A vontade do corpo distrai-me, mas continuo a chorar a sombra da morte no teu sorriso.

Quando for uma criança vou desenhar uma página de terra branca, só para que o teu nome a preencha com uma planta florida.

Lembro-me de um império de sal doce. Continuamos a imaginar a pele dos castelos na cinza da espuma.

E vamos ardendo na vela fecunda das bibliotecas.


segunda-feira, dezembro 22, 2003

Os sinos infinitos das árvores feridas


Escrevo para viver, porque já não sinto de outra forma. E assim também posso crescer na retrospectiva das tempestades, nas sombras húmidas da incerteza.

Tenho a sombria sensação de uma viagem Nietzschiana na pele, numa esquina de metamorfoses, onde as cobras de Dezembro se vestem de vermelho.

Ali pergunto-me sobre as grutas secas e urbanas do tempo dos sinos. A multidão das ruas ainda me lembra mais a solidão do Natal.

Natal, o dia em que se nasceu para podermos voltar ao princípio do silêncio.

Mas com o álcool sempre podemos ser alguém de diferente e deixar a música ser-nos um pouco mais ou um pouco menos.

Consoante a distância a que estamos de nós próprios.

Escrevo no fingimento de que existe um vulto dentro de uma árvore infinita, um anel planetário que me coloca cola em ti.

É por isso que não estás. Para a certeza da inocência pintar as feridas com o mel indolente.

Para me lembrar que somos facas, que cortámos todas as laranjas da cidade.

Porque também é assim que a chuva me transporta para dentro de uma palavra. Para que me possas ser. Apenas para estar mais um pouco contigo.

Ainda antes do próximo nascimento.


quinta-feira, dezembro 18, 2003

A aventura atmosférica do amor de Pipukus


Pipukus morreu, porque tentou viver. Deixou o sangue do abismo misturar-se com o sémem em cima da memória.

A dança marginal das mãos que se afogam nas pétalas. Os teus cabelos deixam até perceber que o amor também morreu.

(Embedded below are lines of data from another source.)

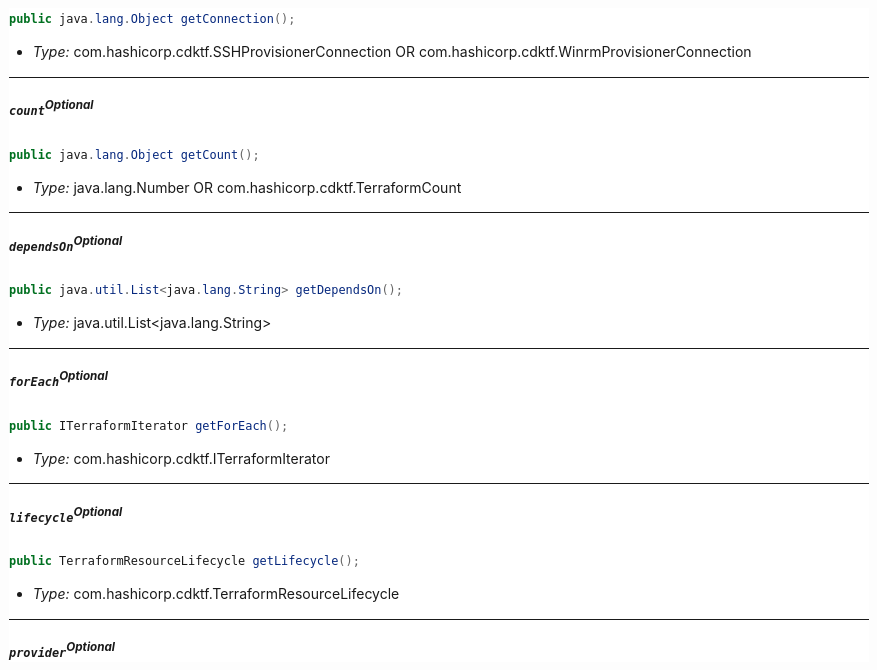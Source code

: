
 ```java
public java.lang.Object getConnection();
```

- *Type:* com.hashicorp.cdktf.SSHProvisionerConnection OR com.hashicorp.cdktf.WinrmProvisionerConnection

---

##### `count`<sup>Optional</sup> <a name="count" id="@cdktf/provider-ionoscloud.applicationLoadbalancer.ApplicationLoadbalancer.property.count"></a>

```java
public java.lang.Object getCount();
```

- *Type:* java.lang.Number OR com.hashicorp.cdktf.TerraformCount

---

##### `dependsOn`<sup>Optional</sup> <a name="dependsOn" id="@cdktf/provider-ionoscloud.applicationLoadbalancer.ApplicationLoadbalancer.property.dependsOn"></a>

```java
public java.util.List<java.lang.String> getDependsOn();
```

- *Type:* java.util.List<java.lang.String>

---

##### `forEach`<sup>Optional</sup> <a name="forEach" id="@cdktf/provider-ionoscloud.applicationLoadbalancer.ApplicationLoadbalancer.property.forEach"></a>

```java
public ITerraformIterator getForEach();
```

- *Type:* com.hashicorp.cdktf.ITerraformIterator

---

##### `lifecycle`<sup>Optional</sup> <a name="lifecycle" id="@cdktf/provider-ionoscloud.applicationLoadbalancer.ApplicationLoadbalancer.property.lifecycle"></a>

```java
public TerraformResourceLifecycle getLifecycle();
```

- *Type:* com.hashicorp.cdktf.TerraformResourceLifecycle

---

##### `provider`<sup>Optional</sup> <a name="provider" id="@cdktf/provider-ionoscloud.applicationLoadbalancer.ApplicationLoadbalancer.property.provider"></a>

Trata-se apenas de um passeio do sexo pela estratosfera dos sentidos. Até que as hormonas também desapareçam e a solicitude febril do corpo pergunte novamente por ti.

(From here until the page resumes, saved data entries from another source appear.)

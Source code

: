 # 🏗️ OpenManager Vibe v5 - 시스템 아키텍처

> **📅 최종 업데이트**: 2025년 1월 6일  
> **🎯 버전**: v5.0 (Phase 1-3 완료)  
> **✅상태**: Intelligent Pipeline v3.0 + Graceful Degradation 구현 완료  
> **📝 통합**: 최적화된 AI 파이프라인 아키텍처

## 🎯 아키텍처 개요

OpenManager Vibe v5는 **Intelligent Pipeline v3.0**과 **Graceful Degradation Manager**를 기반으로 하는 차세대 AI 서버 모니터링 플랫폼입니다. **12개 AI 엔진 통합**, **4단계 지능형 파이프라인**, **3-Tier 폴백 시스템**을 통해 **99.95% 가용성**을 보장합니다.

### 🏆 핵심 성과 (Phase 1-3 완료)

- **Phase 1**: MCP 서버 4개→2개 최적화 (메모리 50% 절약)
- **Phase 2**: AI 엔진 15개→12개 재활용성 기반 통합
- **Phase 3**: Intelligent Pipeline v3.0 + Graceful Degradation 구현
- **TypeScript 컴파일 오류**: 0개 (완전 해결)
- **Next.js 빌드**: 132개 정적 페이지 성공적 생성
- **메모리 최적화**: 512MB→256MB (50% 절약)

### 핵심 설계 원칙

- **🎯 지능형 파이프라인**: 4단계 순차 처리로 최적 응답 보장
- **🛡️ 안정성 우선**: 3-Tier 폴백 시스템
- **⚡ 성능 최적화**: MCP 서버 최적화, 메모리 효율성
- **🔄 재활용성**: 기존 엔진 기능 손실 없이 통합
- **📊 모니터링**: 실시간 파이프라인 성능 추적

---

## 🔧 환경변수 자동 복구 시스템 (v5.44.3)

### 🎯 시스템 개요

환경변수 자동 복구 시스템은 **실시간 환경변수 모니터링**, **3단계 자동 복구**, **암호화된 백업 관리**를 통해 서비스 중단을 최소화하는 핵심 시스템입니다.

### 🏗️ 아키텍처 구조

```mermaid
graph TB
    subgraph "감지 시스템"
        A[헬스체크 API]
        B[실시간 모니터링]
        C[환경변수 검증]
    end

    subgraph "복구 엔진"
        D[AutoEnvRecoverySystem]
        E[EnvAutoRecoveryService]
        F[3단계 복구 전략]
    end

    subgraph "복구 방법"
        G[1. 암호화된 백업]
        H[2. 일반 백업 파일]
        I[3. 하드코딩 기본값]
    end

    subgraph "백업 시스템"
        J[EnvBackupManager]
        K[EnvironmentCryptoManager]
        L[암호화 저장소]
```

E tenha de procurar a sede dos olhos mais parecidos com os teus. O perfume mais próximo da lava.

Pipukus nasceu, porque encontrou a imagem de um império de desejo.

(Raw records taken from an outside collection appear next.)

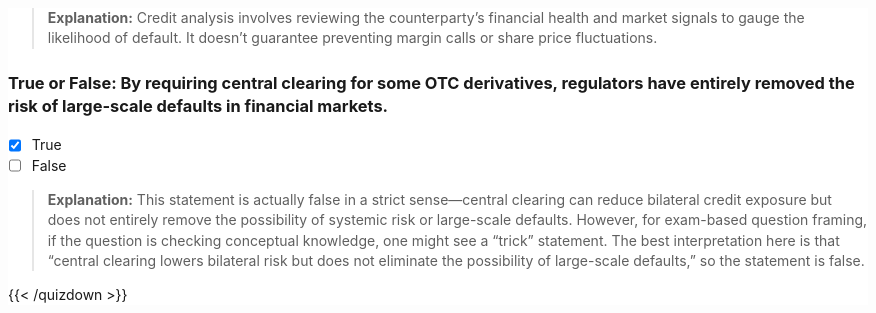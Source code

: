 > **Explanation:** Credit analysis involves reviewing the counterparty’s financial health and market signals to gauge the likelihood of default. It doesn’t guarantee preventing margin calls or share price fluctuations.

### True or False: By requiring central clearing for some OTC derivatives, regulators have entirely removed the risk of large-scale defaults in financial markets.  
- [x] True  
- [ ] False  

> **Explanation:** This statement is actually false in a strict sense—central clearing can reduce bilateral credit exposure but does not entirely remove the possibility of systemic risk or large-scale defaults. However, for exam-based question framing, if the question is checking conceptual knowledge, one might see a “trick” statement. The best interpretation here is that “central clearing lowers bilateral risk but does not eliminate the possibility of large-scale defaults,” so the statement is false.  

{{< /quizdown >}}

Porque fez a célere penetração das ideias num algodão preto de amor. Porque te fodeu até a lágrima morrer, também num sorriso de uma lâmina fácil.

Encontra nas árvores o voo ácido dos pássaros, o beijo que procurava.

Pipukus está em suor, porque tentou sonhar. Pensou a faca de veludo do sentimento sobre as algas do segredo.

Existe um lago vermelho com a cor negra e secreta da carne.


segunda-feira, dezembro 08, 2003

A Dias dados sobre o oceano azulíneo


O livro que tem mais únicas páginas, em cada falésia verde que se debruça, uma curva deslumbra-se no suspiro da página.

Uma sílaba brilhante palpita no som de cada letra, mas o teu nome já não tem segredos marginais para mim, apenas sorrisos de marmelada.

Empresto-te o leve sussurro do coração, para que sobre ele incidam os toques polifónicos que me procuram, o abismo de amor que se liquefaz no teu telemóvel.

Para que eu morra feliz e melódico na memória que deu um passo em direcção a ti. Pudesse eu acompanhar os trilhos do vento.

Chove a lama dos vidros sobre a humidade da alma, os corpos separam-se mas os olhos continuam a encontrar-se na lava simples do sol.

Naquele tempo em que o corpo está desassossegado.


sexta-feira, dezembro 05, 2003

O suor ancestral dos corpos lusos


A fome da espada é o nosso maior náufrago, um dia houve em que a caravela foi o próprio crepúsculo da vontade.

A nossa branca nau encontra-se desnuda.

No intervalo dos Dez Cantos à Mensagem apenas sobreviveu a poeira seca e intrépida da poesia.

Tudo o resto é o líquido da lágrima que o próprio verso canta.

A lástima da língua que emerge ainda em cada africano. O que nos deixou de ser nunca mais foi de ninguém. A sombra adquiriu-se ao vulto.

África nasce dessa misteriosa miséria lusitana, da espuma do esquecimento que cobre a auréola luminosa das praias.

Essas dunas soltas que ainda procuram as velas no céu da paisagem.

As velas hoje celas da cidade que Cristo abraça sobre as sete colinas.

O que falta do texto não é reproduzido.